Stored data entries

'''

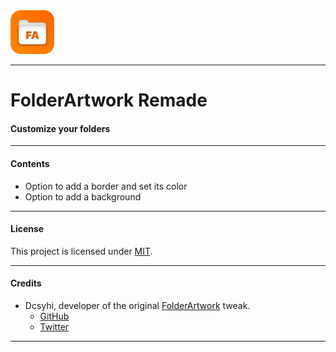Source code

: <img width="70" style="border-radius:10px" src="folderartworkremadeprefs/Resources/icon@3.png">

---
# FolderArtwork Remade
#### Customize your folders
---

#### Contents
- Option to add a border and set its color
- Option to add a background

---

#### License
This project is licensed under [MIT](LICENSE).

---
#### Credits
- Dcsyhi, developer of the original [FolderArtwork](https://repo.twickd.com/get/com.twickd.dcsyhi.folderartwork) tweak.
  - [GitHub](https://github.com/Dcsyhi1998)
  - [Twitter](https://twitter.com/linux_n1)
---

'''

TASK: Return the entries above in full and unchanged, omitting every image.

THE COMPLETED TASK:
Source code

: <img width="70" style="border-radius:10px" src="folderartworkremadeprefs/Resources/icon@3.png">

---
# FolderArtwork Remade
#### Customize your folders
---

#### Contents
- Option to add a border and set its color
- Option to add a background

---

#### License
This project is licensed under [MIT](LICENSE).

---
#### Credits
- Dcsyhi, developer of the original [FolderArtwork](https://repo.twickd.com/get/com.twickd.dcsyhi.folderartwork) tweak.
  - [GitHub](https://github.com/Dcsyhi1998)
  - [Twitter](https://twitter.com/linux_n1)
---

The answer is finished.